Carbon isotope biosignatures preserved in the Precambrian geologic record are primarily interpreted to reflect ancient cyanobacterial carbon fixation catalyzed by Form I RuBisCO enzymes. The average range of isotopic biosignatures generally follows that produced by extant cyanobacteria. However, this observation is difficult to reconcile with several environmental (e.g., temperature, pH, and CO₂ concentrations), molecular and physiological factors that likely would have differed during the Precambrian and can produce fractionation variability in contemporary organisms that meets or exceeds that observed in the geologic record. To test a range of genetic and environmental factors that may have impacted ancient carbon isotope biosignatures, we engineered a mutant strain of the model cyanobacterium Synechococcus elongatus PCC 7942 that overexpresses RuBisCO and characterized the resultant physiological and isotope fractionation effects. We specifically investigated how both increased atmospheric CO₂ concentrations and RuBisCO regulation influence cell growth, oxygen evolution rate, and carbon isotope fractionation in cyanobacteria. We found that >2% CO₂ increases the growth rate of wild-type and mutant strains, and that the pool of active RuBisCO enzyme increases with increased expression.

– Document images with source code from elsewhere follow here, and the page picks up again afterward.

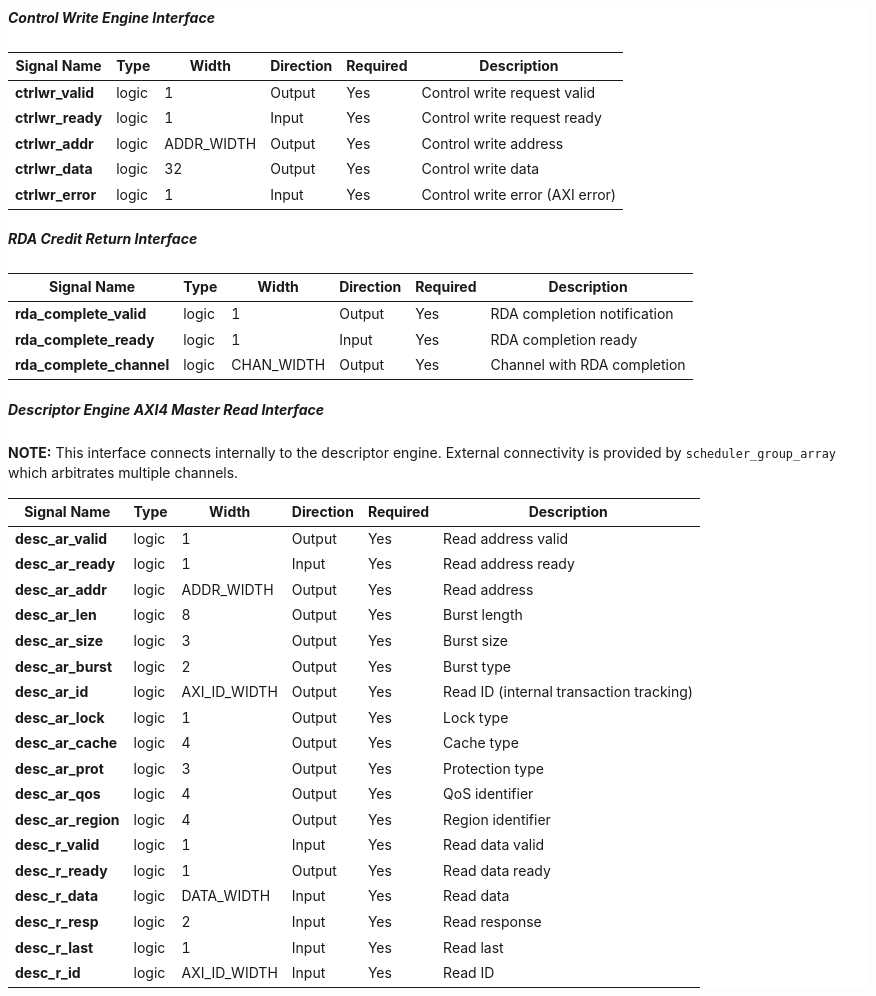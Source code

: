 ##### Control Write Engine Interface

| Signal Name | Type | Width | Direction | Required | Description |
|-------------|------|-------|-----------|----------|-------------|
| **ctrlwr_valid** | logic | 1 | Output | Yes | Control write request valid |
| **ctrlwr_ready** | logic | 1 | Input | Yes | Control write request ready |
| **ctrlwr_addr** | logic | ADDR_WIDTH | Output | Yes | Control write address |
| **ctrlwr_data** | logic | 32 | Output | Yes | Control write data |
| **ctrlwr_error** | logic | 1 | Input | Yes | Control write error (AXI error) |

##### RDA Credit Return Interface

| Signal Name | Type | Width | Direction | Required | Description |
|-------------|------|-------|-----------|----------|-------------|
| **rda_complete_valid** | logic | 1 | Output | Yes | RDA completion notification |
| **rda_complete_ready** | logic | 1 | Input | Yes | RDA completion ready |
| **rda_complete_channel** | logic | CHAN_WIDTH | Output | Yes | Channel with RDA completion |

##### Descriptor Engine AXI4 Master Read Interface

**NOTE:** This interface connects internally to the descriptor engine. External connectivity is provided by `scheduler_group_array` which arbitrates multiple channels.

| Signal Name | Type | Width | Direction | Required | Description |
|-------------|------|-------|-----------|----------|-------------|
| **desc_ar_valid** | logic | 1 | Output | Yes | Read address valid |
| **desc_ar_ready** | logic | 1 | Input | Yes | Read address ready |
| **desc_ar_addr** | logic | ADDR_WIDTH | Output | Yes | Read address |
| **desc_ar_len** | logic | 8 | Output | Yes | Burst length |
| **desc_ar_size** | logic | 3 | Output | Yes | Burst size |
| **desc_ar_burst** | logic | 2 | Output | Yes | Burst type |
| **desc_ar_id** | logic | AXI_ID_WIDTH | Output | Yes | Read ID (internal transaction tracking) |
| **desc_ar_lock** | logic | 1 | Output | Yes | Lock type |
| **desc_ar_cache** | logic | 4 | Output | Yes | Cache type |
| **desc_ar_prot** | logic | 3 | Output | Yes | Protection type |
| **desc_ar_qos** | logic | 4 | Output | Yes | QoS identifier |
| **desc_ar_region** | logic | 4 | Output | Yes | Region identifier |
| **desc_r_valid** | logic | 1 | Input | Yes | Read data valid |
| **desc_r_ready** | logic | 1 | Output | Yes | Read data ready |
| **desc_r_data** | logic | DATA_WIDTH | Input | Yes | Read data |
| **desc_r_resp** | logic | 2 | Input | Yes | Read response |
| **desc_r_last** | logic | 1 | Input | Yes | Read last |
| **desc_r_id** | logic | AXI_ID_WIDTH | Input | Yes | Read ID |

At elevated CO₂, carbon isotope discrimination (ε_p) is increased by ~8‰, whereas RuBisCO overexpression does not significantly affect isotopic discrimination at all tested CO₂ concentrations. Our results show that understanding the environmental factors that impact RuBisCO regulation, physiology, and evolution is crucial for reconciling microbially driven carbon isotope fractionation with the geologic record of organic and inorganic carbon isotope signatures.